On Tue, 20 Jul 2004, Alain Knaff wrote:
[This is, as long as the echo 5 >/proc/acpi/sleep works. I tried that on my desktop, but unfortunately it didn't do anything at all. Maybe on a laptop, it does indeed shut down the machine, or put it to sleep]
Yes, I have confirmed that the echo 5 does do a shutdown. It goes down in about 4 seconds. poweroff or halt just stop init processes and the power stays on the laptop.
I have worked with a Linux template for this laptop and I'm familiar with what it looks like when in other power saving states - it would still show a green light on an led somewhere. echo 5 makes all of the lights go out.
In my case I've compiled my own 2.4.26 kernel with APCI support. I needed it to grab the disk model number.

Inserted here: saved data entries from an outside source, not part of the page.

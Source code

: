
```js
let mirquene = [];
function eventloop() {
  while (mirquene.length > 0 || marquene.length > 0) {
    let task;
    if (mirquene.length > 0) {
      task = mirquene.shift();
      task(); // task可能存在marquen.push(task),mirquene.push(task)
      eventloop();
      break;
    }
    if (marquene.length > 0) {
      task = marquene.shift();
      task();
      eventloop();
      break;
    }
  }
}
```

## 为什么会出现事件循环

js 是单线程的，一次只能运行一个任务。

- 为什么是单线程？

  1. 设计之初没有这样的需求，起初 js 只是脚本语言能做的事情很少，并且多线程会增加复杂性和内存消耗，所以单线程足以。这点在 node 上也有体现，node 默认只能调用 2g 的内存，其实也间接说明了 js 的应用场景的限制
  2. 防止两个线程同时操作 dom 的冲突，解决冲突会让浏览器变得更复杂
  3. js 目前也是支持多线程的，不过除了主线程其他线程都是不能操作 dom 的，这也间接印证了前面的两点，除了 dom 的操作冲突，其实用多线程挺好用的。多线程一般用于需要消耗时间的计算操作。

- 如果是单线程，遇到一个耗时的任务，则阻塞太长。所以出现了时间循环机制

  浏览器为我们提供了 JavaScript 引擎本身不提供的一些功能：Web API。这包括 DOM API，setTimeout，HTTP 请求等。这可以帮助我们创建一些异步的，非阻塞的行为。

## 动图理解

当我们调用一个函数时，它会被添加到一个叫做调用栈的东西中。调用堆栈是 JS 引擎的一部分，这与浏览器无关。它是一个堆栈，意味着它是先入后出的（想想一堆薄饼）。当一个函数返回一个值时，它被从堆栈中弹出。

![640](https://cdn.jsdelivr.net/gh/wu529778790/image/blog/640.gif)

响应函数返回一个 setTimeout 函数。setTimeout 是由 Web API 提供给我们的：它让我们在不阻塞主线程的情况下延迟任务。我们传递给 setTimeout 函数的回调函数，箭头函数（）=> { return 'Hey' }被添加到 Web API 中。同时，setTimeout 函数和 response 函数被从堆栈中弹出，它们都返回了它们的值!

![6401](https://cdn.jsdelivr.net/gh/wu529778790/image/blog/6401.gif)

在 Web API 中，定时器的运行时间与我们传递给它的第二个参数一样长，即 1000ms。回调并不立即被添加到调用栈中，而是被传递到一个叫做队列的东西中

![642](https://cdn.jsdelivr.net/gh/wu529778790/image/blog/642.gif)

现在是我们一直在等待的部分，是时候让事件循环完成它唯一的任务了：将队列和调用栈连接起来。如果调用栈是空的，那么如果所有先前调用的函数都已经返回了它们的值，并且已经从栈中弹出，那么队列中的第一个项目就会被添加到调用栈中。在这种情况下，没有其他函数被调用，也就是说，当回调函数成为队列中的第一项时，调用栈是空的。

The pre script sends the disk model info back to a web server, which collects the model IDs into a file. The script that fires off udp-sender on the web server first checks that uniq | wc -l on the disk models file produces '1'. If it isn't, it is time to shrink the master disk partition and make a new image, or produce an image specific to the new model of disk.
We have 4500 laptops coming in over the next few months, and Dell says they cannot ensure the 40 GB drive will always be the same model.
People are generally amazed at how flexible this solution is.